日本は海に面している島国で各地の港から漁業が行われていますが、神奈川県真鶴半島から静岡県伊豆半島の南端である石廊崎は相模灘と呼ばれており、日本の魚類の3〜4割の種類はこの相模灘で捕獲することが出来て、同じく網代港もその漁港です。
本日のインタビュー先は、漁師や加工業にとって恵まれた網代の土地で長く、網代港で水揚げあれた魚類を仕入れて、干物などへ加工、そして熱海市内の旅館などへ卸している小澤商店の小澤 紳一郎《こさわ しんいちろう》さんへインタビューさせて頂きました。

【網代の名物!?】魚の美味しさを最大限に活かした干物づくり

実は網代って干物の名産地ってご存知でしたか?
皆さんは普段の食事で『魚の干物』を食べていますか?干物の一般的なイメージとして、食べづらい、焼くのが面倒くさそうなどが挙げられますが、今回のインタビューを通じて『干物』に対してのイメージや、小澤さんが干物に対して真摯と向き合い、生まれた網代の地で営まれていると感じたことを記事にしています。ぜひ最後までお付き合い頂けると幸いです。

網代名物の干物

【電車や車でアクセス抜群!?】

網代港真横の『干物銀座商店街』


--本日はインタビューよろしくお願いします。


小澤 よろしくお願いします。

--始めに小澤さんの自己紹介をお願いします。

小澤 はい、小澤 紳一郎です。
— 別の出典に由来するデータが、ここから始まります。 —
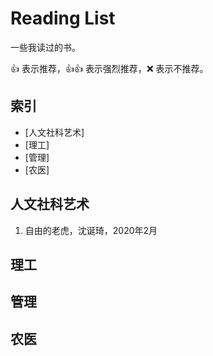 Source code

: # Reading List

一些我读过的书。

:+1: 表示推荐，:+1::+1: 表示强烈推荐，:x: 表示不推荐。

## 索引

- [人文社科艺术]
- [理工]
- [管理]
- [农医]

## 人文社科艺术

1. 自由的老虎，沈诞琦，2020年2月

## 理工

## 管理

## 农医
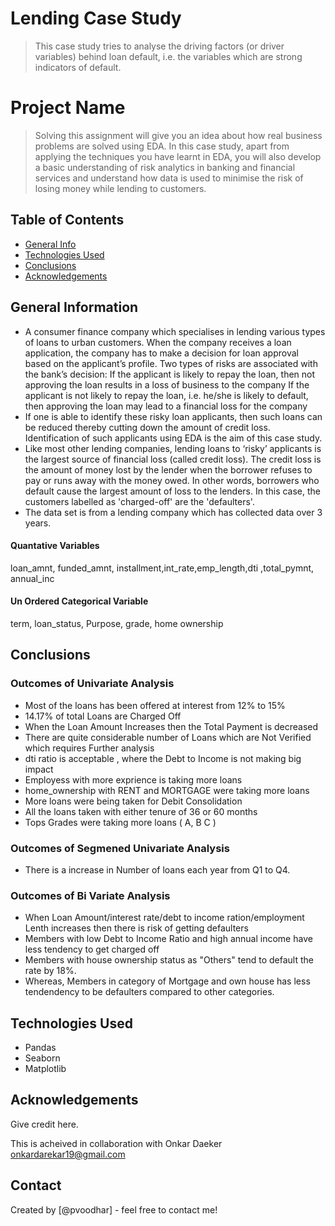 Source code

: # Lending Case Study
> This case study tries to analyse the driving factors (or driver variables) behind loan default, i.e. the variables which are strong indicators of default.

# Project Name
> Solving this assignment will give you an idea about how real business problems are solved using EDA. In this case study, apart from applying the techniques you have learnt in EDA, you will also develop a basic understanding of risk analytics in banking and financial services and understand how data is used to minimise the risk of losing money while lending to customers.


## Table of Contents
* [General Info](#general-information)
* [Technologies Used](#technologies-used)
* [Conclusions](#conclusions)
* [Acknowledgements](#acknowledgements)

<!-- You can include any other section that is pertinent to your problem -->

## General Information
- A consumer finance company which specialises in lending various types of loans to urban customers. When the company receives a loan application, the company has to make a decision for loan approval based on the applicant’s profile. Two types of risks are associated with the bank’s decision:
If the applicant is likely to repay the loan, then not approving the loan results in a loss of business to the company
If the applicant is not likely to repay the loan, i.e. he/she is likely to default, then approving the loan may lead to a financial loss for the company
- If one is able to identify these risky loan applicants, then such loans can be reduced thereby cutting down the amount of credit loss. Identification of such applicants using EDA is the aim of this case study.
- Like most other lending companies, lending loans to ‘risky’ applicants is the largest source of financial loss (called credit loss). The credit loss is the amount of money lost by the lender when the borrower refuses to pay or runs away with the money owed. In other words, borrowers who default cause the largest amount of loss to the lenders. In this case, the customers labelled as 'charged-off' are the 'defaulters'. 
- The data set is from a lending company which has collected data over 3 years.


#### Quantative Variables 
loan_amnt, funded_amnt, installment,int_rate,emp_length,dti ,total_pymnt, annual_inc 
#### Un Ordered Categorical Variable 
term, loan_status, Purpose, grade, home ownership 

<!-- You don't have to answer all the questions - just the ones relevant to your project. -->

## Conclusions
### Outcomes of Univariate Analysis 
   - Most of the loans has been offered at interest from 12% to 15% 
   - 14.17% of total Loans are Charged Off
   - When the Loan Amount Increases then the Total Payment is decreased
   - There are quite considerable number of Loans which are Not Verified which requires Further analysis
   - dti ratio is acceptable , where the Debt to Income is not making big impact 
   - Employess with more exprience is taking more loans
   - home_ownership  with RENT and MORTGAGE were taking more loans
   - More loans were being taken for Debit Consolidation 
   - All the loans taken with either tenure of 36 or 60 months 
   - Tops Grades were taking more loans ( A, B C )
### Outcomes of Segmened Univariate Analysis
   - There is a increase in Number of loans each year  from Q1 to Q4.
### Outcomes of Bi Variate Analysis
   - When Loan Amount/interest rate/debt to income ration/employment Lenth increases then there is risk of getting defaulters 
   - Members with low Debt to Income Ratio and high annual income have less tendency to get charged off
   - Members with house ownership status as "Others" tend to default the rate by 18%.
   - Whereas, Members in category of Mortgage and own house has less tendendency  to be defaulters  compared to other categories.

 
<!-- You don't have to answer all the questions - just the ones relevant to your project. -->


## Technologies Used
- Pandas
- Seaborn
- Matplotlib

<!-- As the libraries versions keep on changing, it is recommended to mention the version of library used in this project -->

## Acknowledgements
Give credit here.

This is acheived in collaboration with Onkar Daeker <onkardarekar19@gmail.com>

## Contact
Created by [@pvoodhar] - feel free to contact me!


<!-- Optional -->
<!-- ## License -->
<!-- This project is open source and available under the [... License](). -->

<!-- You don't have to include all sections - just the one's relevant to your project -->
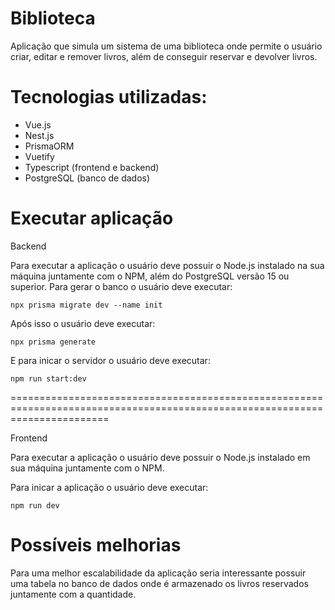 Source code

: # Biblioteca

Aplicação que simula um sistema de uma biblioteca onde permite o usuário criar, editar e remover livros, além de conseguir reservar e devolver livros.

# Tecnologias utilizadas:

- Vue.js
- Nest.js
- PrismaORM
- Vuetify
- Typescript (frontend e backend)
- PostgreSQL (banco de dados)

# Executar aplicação

Backend

Para executar a aplicação o usuário deve possuir o Node.js instalado na sua máquina juntamente com o NPM, além do PostgreSQL versão 15 ou superior. Para gerar o banco o usuário deve executar:

``npx prisma migrate dev --name init``

Após isso o usuário deve executar:

``npx prisma generate``

E para inicar o servidor o usuário deve executar:

``npm run start:dev``

=============================================================================================================================

Frontend

Para executar a aplicação o usuário deve possuir o Node.js instalado em sua máquina juntamente com o NPM.

Para inicar a aplicação o usuário deve executar:

``npm run dev``

# Possíveis melhorias

Para uma melhor escalabilidade da aplicação seria interessante possuir uma tabela no banco de dados onde é armazenado os livros reservados juntamente com a quantidade. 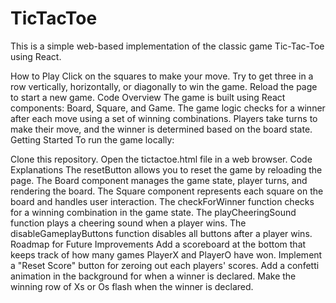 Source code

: # TicTacToe

This is a simple web-based implementation of the classic game Tic-Tac-Toe using React.

How to Play
Click on the squares to make your move.
Try to get three in a row vertically, horizontally, or diagonally to win the game.
Reload the page to start a new game.
Code Overview
The game is built using React components: Board, Square, and Game.
The game logic checks for a winner after each move using a set of winning combinations.
Players take turns to make their move, and the winner is determined based on the board state.
Getting Started
To run the game locally:

Clone this repository.
Open the tictactoe.html file in a web browser.
Code Explanations
The resetButton allows you to reset the game by reloading the page.
The Board component manages the game state, player turns, and rendering the board.
The Square component represents each square on the board and handles user interaction.
The checkForWinner function checks for a winning combination in the game state.
The playCheeringSound function plays a cheering sound when a player wins.
The disableGameplayButtons function disables all buttons after a player wins.
Roadmap for Future Improvements
Add a scoreboard at the bottom that keeps track of how many games PlayerX and PlayerO have won.
Implement a "Reset Score" button for zeroing out each players' scores.
Add a confetti animation in the background for when a winner is declared.
Make the winning row of Xs or Os flash when the winner is declared.
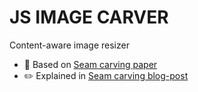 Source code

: # JS IMAGE CARVER

Content-aware image resizer

- 📄 Based on [Seam carving paper](https://perso.crans.org/frenoy/matlab2012/seamcarving.pdf)
- ✏️ Explained in [Seam carving blog-post](https://trekhleb.dev/blog/2021/content-aware-image-resizing-in-javascript/)

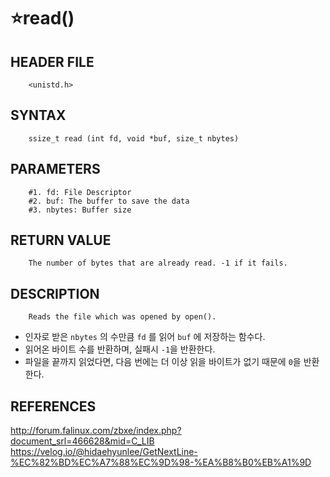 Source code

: ⭐read()
==================

HEADER FILE
-----------
        <unistd.h>
        
SYNTAX
------
        ssize_t read (int fd, void *buf, size_t nbytes)

PARAMETERS
----------
        #1. fd: File Descriptor
        #2. buf: The buffer to save the data
        #3. nbytes: Buffer size
        
RETURN VALUE
-----------
        The number of bytes that are already read. -1 if it fails.

DESCRIPTION
-----------
        Reads the file which was opened by open().
        
* 인자로 받은 `nbytes` 의 수만큼 `fd` 를 읽어 `buf` 에 저장하는 함수다.
* 읽어온 바이트 수를 반환하며, 실패시 `-1`을 반환한다.
* 파일을 끝까지 읽었다면, 다음 번에는 더 이상 읽을 바이트가 없기 때문에 `0`을 반환한다.

REFERENCES
-----------

http://forum.falinux.com/zbxe/index.php?document_srl=466628&mid=C_LIB
</br>
https://velog.io/@hidaehyunlee/GetNextLine-%EC%82%BD%EC%A7%88%EC%9D%98-%EA%B8%B0%EB%A1%9D
</br>
</br>
</br>
</br>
この網代で生まれ育ち高校卒業までは網代地域に住んでいました。高校卒業後は一時期よその地域で暮らしてましたが、『小澤商店』を営んでた親父が体調崩したのをきっかけに、22歳のときに網代へ戻ってきました。

--なるほど。それがきっかけで網代へ戻って来られたんですね。それから小澤商店を引き継いで今まで経営されてきたんですね。

小澤 そうですね。もう親父から受け継いで40年近くになりますね。網代地域に生まれ育ったこともあり、今日のインタビュー前に網代地域の昔と今の様子を少し振り返ってました。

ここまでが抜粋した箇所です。